Un archivo de redacción bastante pequeño, ¿no? Permítanme explicar las diferentes partes de este archivo de composición.

Volúmenes: Solo tiene un montaje de enlace único, que monta la clave pública dentro del contenedor como pubkey . También es de solo lectura.

Puertos: El proceso sshd dentro del contenedor se ejecuta en el puerto 2222. Es por eso que vinculé ese puerto al puerto 22 de mi host. Cambie 22 según sus necesidades, pero recuerde que lo necesitará para iniciar sesión en el contenedor a través de SSH más adelante.

Variables de entorno:

• USER_NAME:el usuario en el contenedor, iniciará sesión desde su máquina local.
• PUID y PGID:UID y GID de USER_NAME. Esto es opcional, el contenedor asignará un par de ID no raíz automáticamente si las variables de entorno no están configuradas.
• TZ:su zona horaria actual.

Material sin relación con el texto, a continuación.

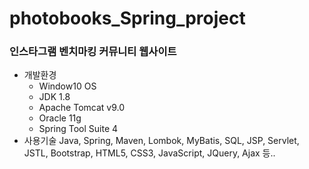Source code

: # photobooks_Spring_project
### 인스타그램 벤치마킹 커뮤니티 웹사이트
* 개발환경
  - Window10 OS
  - JDK 1.8
  - Apache Tomcat v9.0
  - Oracle 11g
  - Spring Tool Suite 4
* 사용기술
   Java, Spring, Maven, Lombok, MyBatis, SQL, JSP, Servlet, JSTL, Bootstrap,
   HTML5, CSS3, JavaScript, JQuery, Ajax 등..
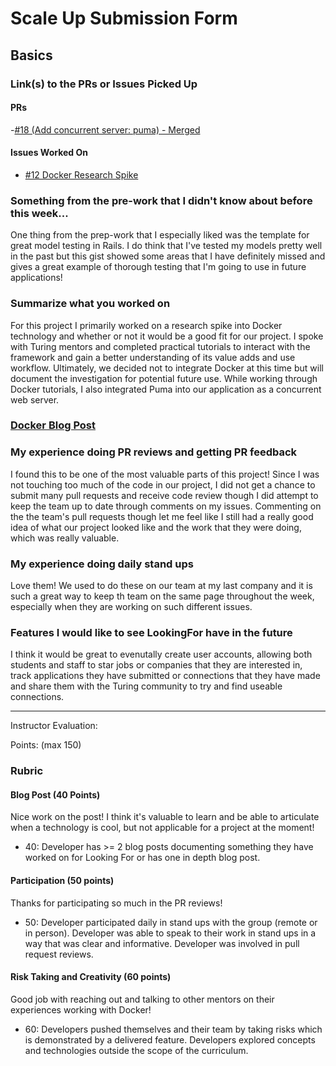 # Scale Up Submission Form

## Basics

### Link(s) to the PRs or Issues Picked Up
#### PRs
-[#18 (Add concurrent server: puma) - Merged](https://github.com/LookingForMe/lookingfor/pull/18)
#### Issues Worked On
- [#12 Docker Research Spike](https://github.com/LookingForMe/lookingfor/issues/12)

### Something from the pre-work that I didn't know about before this week...
One thing from the prep-work that I especially liked was the template for great model testing in Rails.  I do think that I've tested my models pretty well in the past but this gist showed some areas that I have definitely missed and gives a great example of thorough testing that I'm going to use in future applications!

### Summarize what you worked on
For this project I primarily worked on a research spike into Docker technology and whether or not it would be a good fit for our project.  I spoke with Turing mentors and completed practical tutorials to interact with the framework and gain a better understanding of its value adds and use workflow.  Ultimately, we decided not to integrate Docker at this time but will document the investigation for potential future use. While working through Docker tutorials, I also integrated Puma into our application as a concurrent web server.

### [Docker Blog Post](http://ambercrawford.tumblr.com/post/139977221718/this-week-i-tried-out-docker)

### My experience doing PR reviews and getting PR feedback
I found this to be one of the most valuable parts of this project!  Since I was not touching too much of the code in our project, I did not get a chance to submit many pull requests and receive code review though I did attempt to keep the team up to date through comments on my issues.  Commenting on the the team's pull requests though let me feel like I still had a really good idea of what our project looked like and the work that they were doing, which was really valuable.

### My experience doing daily stand ups
Love them!  We used to do these on our team at my last company and it is such a great way to keep th team on the same page throughout the week, especially when they are working on such different issues.

### Features I would like to see LookingFor have in the future
I think it would be great to evenutally create user accounts, allowing both students and staff to star jobs or companies that they are interested in, track applications they have submitted or connections that they have made and share them with the Turing community to try and find useable connections.

-----

Instructor Evaluation:

Points: (max 150)

### Rubric

#### Blog Post (40 Points)  

  Nice work on the post! I think it's valuable to learn and be able to articulate when a technology is cool, but not applicable for a project at the moment!

  * 40: Developer has >= 2 blog posts documenting something they have worked on for Looking For or has one in depth blog post.

#### Participation (50 points)

Thanks for participating so much in the PR reviews!

  * 50: Developer participated daily in stand ups with the group (remote or in person). Developer was able to speak to their work in stand ups in a way that was clear and informative. Developer was involved in pull request reviews.

#### Risk Taking and Creativity (60 points)

Good job with reaching out and talking to other mentors on their experiences working with Docker!

  * 60: Developers pushed themselves and their team by taking risks which is demonstrated by a delivered feature. Developers explored concepts and technologies outside the scope of the curriculum.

Puede obtenerlo por cat /etc/timezone .
• PUBLIC_KEY_FILE:La ubicación del archivo de clave pública
• SUDO_ACCESS &PASSWORD_ACCESS:Se explica por sí mismo.

Política de reinicio: Establecí la política de reinicio "siempre" que reiniciará el contenedor incluso si se vuelve a cargar el demonio.

Implementar el servicio

Para facilitarle las cosas, he creado un script de Bash que le hará un par de preguntas y, en función de la respuesta, implementará el servicio.

#! /usr/bin/env bash

vars=("ID" "USER_NAME")
defaults=("991" "dummy")
questions=("What'd be your preferred UID & GID for the username of your choice? [default] " "Your preferred username for the container? [dummy] ")

put()
{
    echo "$1" >> .env
}

for i in {1..0}; do
    read -p "${questions[$i]}" ans
    case $ans in
        ""|"default")
            put "${vars[$i]}=${defaults[$i]}" ;;
        *)
            put "${vars[$i]}=$ans" ;;
    esac
done

put "TZ=$(cat /etc/timezone)"

docker-compose up -d

Guardé el script bash como deployment.sh en el mismo directorio donde se encontraba el archivo docker-compose.

Ahora, si ejecuta este script, le hará algunas preguntas y luego ejecutará el contenedor docker:

bash deploy.sh

Una vez hecho esto, intente iniciar sesión en el servidor:

ssh [email protected] -p port 

Con esto concluye este artículo sobre ssh con contenedores docker. Si te gustó o tienes algo más que mencionar, no dudes en comentar a continuación o enviarme un tweet a @imdebdut.

Si desea que escriba algún otro artículo, no dude en hacérmelo saber.